DATASET ENTRIES Block Start

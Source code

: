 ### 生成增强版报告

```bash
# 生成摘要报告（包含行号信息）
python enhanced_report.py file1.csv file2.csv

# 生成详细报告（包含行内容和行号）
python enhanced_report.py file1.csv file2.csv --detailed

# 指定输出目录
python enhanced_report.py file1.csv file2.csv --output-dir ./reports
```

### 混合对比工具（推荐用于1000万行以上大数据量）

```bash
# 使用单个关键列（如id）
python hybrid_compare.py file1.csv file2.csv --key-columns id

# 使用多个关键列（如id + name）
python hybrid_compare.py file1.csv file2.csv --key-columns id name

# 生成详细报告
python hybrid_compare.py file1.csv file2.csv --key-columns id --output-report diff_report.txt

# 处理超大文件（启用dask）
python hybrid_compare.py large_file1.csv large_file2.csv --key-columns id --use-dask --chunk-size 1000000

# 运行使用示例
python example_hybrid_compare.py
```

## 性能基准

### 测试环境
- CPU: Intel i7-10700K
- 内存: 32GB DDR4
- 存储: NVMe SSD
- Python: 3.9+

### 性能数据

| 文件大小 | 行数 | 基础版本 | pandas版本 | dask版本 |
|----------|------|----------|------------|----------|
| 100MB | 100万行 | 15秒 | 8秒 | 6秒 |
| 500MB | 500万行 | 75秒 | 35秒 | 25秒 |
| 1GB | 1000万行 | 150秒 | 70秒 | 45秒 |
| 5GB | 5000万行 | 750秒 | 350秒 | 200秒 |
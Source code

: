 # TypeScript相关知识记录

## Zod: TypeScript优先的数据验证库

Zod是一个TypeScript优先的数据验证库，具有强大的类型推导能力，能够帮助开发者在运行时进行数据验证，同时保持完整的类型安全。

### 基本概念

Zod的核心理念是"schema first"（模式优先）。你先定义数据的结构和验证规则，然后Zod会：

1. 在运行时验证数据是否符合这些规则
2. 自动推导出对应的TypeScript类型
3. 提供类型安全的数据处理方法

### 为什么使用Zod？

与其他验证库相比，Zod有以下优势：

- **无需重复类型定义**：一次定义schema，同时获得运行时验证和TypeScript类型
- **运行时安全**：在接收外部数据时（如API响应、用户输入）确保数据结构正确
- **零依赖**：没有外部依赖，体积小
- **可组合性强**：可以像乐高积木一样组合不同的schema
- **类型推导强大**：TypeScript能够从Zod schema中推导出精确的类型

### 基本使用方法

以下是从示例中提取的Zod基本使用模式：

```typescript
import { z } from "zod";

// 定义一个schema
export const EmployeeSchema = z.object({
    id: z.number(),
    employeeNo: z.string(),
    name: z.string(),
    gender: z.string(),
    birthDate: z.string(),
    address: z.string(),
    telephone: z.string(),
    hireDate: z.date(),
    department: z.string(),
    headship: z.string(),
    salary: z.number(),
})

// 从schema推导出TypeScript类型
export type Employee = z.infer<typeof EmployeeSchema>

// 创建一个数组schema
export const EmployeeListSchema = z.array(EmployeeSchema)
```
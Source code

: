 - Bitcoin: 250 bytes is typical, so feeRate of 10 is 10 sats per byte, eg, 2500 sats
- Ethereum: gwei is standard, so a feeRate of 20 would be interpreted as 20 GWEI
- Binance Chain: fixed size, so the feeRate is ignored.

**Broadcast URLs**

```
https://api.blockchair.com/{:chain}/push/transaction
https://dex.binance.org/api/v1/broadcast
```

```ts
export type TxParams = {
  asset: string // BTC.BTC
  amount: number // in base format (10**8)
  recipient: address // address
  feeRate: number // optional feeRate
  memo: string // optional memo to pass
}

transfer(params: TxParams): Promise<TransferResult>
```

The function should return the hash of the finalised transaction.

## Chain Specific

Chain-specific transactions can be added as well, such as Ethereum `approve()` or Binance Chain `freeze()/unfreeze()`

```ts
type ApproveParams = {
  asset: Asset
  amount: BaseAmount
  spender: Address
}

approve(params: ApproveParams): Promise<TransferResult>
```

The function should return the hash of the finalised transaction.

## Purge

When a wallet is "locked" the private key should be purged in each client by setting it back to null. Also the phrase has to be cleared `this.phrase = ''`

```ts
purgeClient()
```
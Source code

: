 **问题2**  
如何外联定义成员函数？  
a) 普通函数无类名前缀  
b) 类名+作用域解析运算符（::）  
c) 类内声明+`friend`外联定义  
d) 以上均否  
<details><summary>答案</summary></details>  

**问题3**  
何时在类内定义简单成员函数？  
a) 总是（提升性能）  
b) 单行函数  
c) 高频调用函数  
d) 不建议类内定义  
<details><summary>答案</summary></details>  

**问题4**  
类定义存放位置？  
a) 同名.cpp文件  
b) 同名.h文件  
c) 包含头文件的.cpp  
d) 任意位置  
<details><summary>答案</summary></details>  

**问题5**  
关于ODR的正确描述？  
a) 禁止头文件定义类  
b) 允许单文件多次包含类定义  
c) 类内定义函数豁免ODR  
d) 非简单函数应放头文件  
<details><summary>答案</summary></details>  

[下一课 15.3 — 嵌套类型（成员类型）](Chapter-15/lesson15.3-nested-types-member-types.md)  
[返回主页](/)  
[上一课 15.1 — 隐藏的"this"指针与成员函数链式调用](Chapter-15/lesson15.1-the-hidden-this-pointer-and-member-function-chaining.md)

DATASET ENTRIES Block End

### WORK TO BE COMPLETED
Print each entry above exactly as given.

### SOLUTION TO THIS EXERCISE
Source code

: ### 生成增强版报告

```bash
# 生成摘要报告（包含行号信息）
python enhanced_report.py file1.csv file2.csv

# 生成详细报告（包含行内容和行号）
python enhanced_report.py file1.csv file2.csv --detailed

# 指定输出目录
python enhanced_report.py file1.csv file2.csv --output-dir ./reports
```

### 混合对比工具（推荐用于1000万行以上大数据量）

```bash
# 使用单个关键列（如id）
python hybrid_compare.py file1.csv file2.csv --key-columns id

# 使用多个关键列（如id + name）
python hybrid_compare.py file1.csv file2.csv --key-columns id name

# 生成详细报告
python hybrid_compare.py file1.csv file2.csv --key-columns id --output-report diff_report.txt

# 处理超大文件（启用dask）
python hybrid_compare.py large_file1.csv large_file2.csv --key-columns id --use-dask --chunk-size 1000000

# 运行使用示例
python example_hybrid_compare.py
```

## 性能基准

### 测试环境
- CPU: Intel i7-10700K
- 内存: 32GB DDR4
- 存储: NVMe SSD
- Python: 3.9+

### 性能数据

| 文件大小 | 行数 | 基础版本 | pandas版本 | dask版本 |
|----------|------|----------|------------|----------|
| 100MB | 100万行 | 15秒 | 8秒 | 6秒 |
| 500MB | 500万行 | 75秒 | 35秒 | 25秒 |
| 1GB | 1000万行 | 150秒 | 70秒 | 45秒 |
| 5GB | 5000万行 | 750秒 | 350秒 | 200秒 |
Source code

: # TypeScript相关知识记录

## Zod: TypeScript优先的数据验证库

Zod是一个TypeScript优先的数据验证库，具有强大的类型推导能力，能够帮助开发者在运行时进行数据验证，同时保持完整的类型安全。

### 基本概念

Zod的核心理念是"schema first"（模式优先）。你先定义数据的结构和验证规则，然后Zod会：

1. 在运行时验证数据是否符合这些规则
2. 自动推导出对应的TypeScript类型
3. 提供类型安全的数据处理方法

### 为什么使用Zod？

与其他验证库相比，Zod有以下优势：

- **无需重复类型定义**：一次定义schema，同时获得运行时验证和TypeScript类型
- **运行时安全**：在接收外部数据时（如API响应、用户输入）确保数据结构正确
- **零依赖**：没有外部依赖，体积小
- **可组合性强**：可以像乐高积木一样组合不同的schema
- **类型推导强大**：TypeScript能够从Zod schema中推导出精确的类型

### 基本使用方法

以下是从示例中提取的Zod基本使用模式：

```typescript
import { z } from "zod";

// 定义一个schema
export const EmployeeSchema = z.object({
    id: z.number(),
    employeeNo: z.string(),
    name: z.string(),
    gender: z.string(),
    birthDate: z.string(),
    address: z.string(),
    telephone: z.string(),
    hireDate: z.date(),
    department: z.string(),
    headship: z.string(),
    salary: z.number(),
})

// 从schema推导出TypeScript类型
export type Employee = z.infer<typeof EmployeeSchema>

// 创建一个数组schema
export const EmployeeListSchema = z.array(EmployeeSchema)
```
Source code

: - Bitcoin: 250 bytes is typical, so feeRate of 10 is 10 sats per byte, eg, 2500 sats
- Ethereum: gwei is standard, so a feeRate of 20 would be interpreted as 20 GWEI
- Binance Chain: fixed size, so the feeRate is ignored.

**Broadcast URLs**

```
https://api.blockchair.com/{:chain}/push/transaction
https://dex.binance.org/api/v1/broadcast
```

```ts
export type TxParams = {
  asset: string // BTC.BTC
  amount: number // in base format (10**8)
  recipient: address // address
  feeRate: number // optional feeRate
  memo: string // optional memo to pass
}

transfer(params: TxParams): Promise<TransferResult>
```

The function should return the hash of the finalised transaction.

## Chain Specific

Chain-specific transactions can be added as well, such as Ethereum `approve()` or Binance Chain `freeze()/unfreeze()`

```ts
type ApproveParams = {
  asset: Asset
  amount: BaseAmount
  spender: Address
}

approve(params: ApproveParams): Promise<TransferResult>
```

The function should return the hash of the finalised transaction.

## Purge

When a wallet is "locked" the private key should be purged in each client by setting it back to null. Also the phrase has to be cleared `this.phrase = ''`

```ts
purgeClient()
```
Source code

: **问题2**  
如何外联定义成员函数？  
a) 普通函数无类名前缀  
b) 类名+作用域解析运算符（::）  
c) 类内声明+`friend`外联定义  
d) 以上均否  
<details><summary>答案</summary></details>  

**问题3**  
何时在类内定义简单成员函数？  
a) 总是（提升性能）  
b) 单行函数  
c) 高频调用函数  
d) 不建议类内定义  
<details><summary>答案</summary></details>  

**问题4**  
类定义存放位置？  
a) 同名.cpp文件  
b) 同名.h文件  
c) 包含头文件的.cpp  
d) 任意位置  
<details><summary>答案</summary></details>  

**问题5**  
关于ODR的正确描述？  
a) 禁止头文件定义类  
b) 允许单文件多次包含类定义  
c) 类内定义函数豁免ODR  
d) 非简单函数应放头文件  
<details><summary>答案</summary></details>  

[下一课 15.3 — 嵌套类型（成员类型）](Chapter-15/lesson15.3-nested-types-member-types.md)  
[返回主页](/)  
[上一课 15.1 — 隐藏的"this"指针与成员函数链式调用](Chapter-15/lesson15.1-the-hidden-this-pointer-and-member-function-chaining.md)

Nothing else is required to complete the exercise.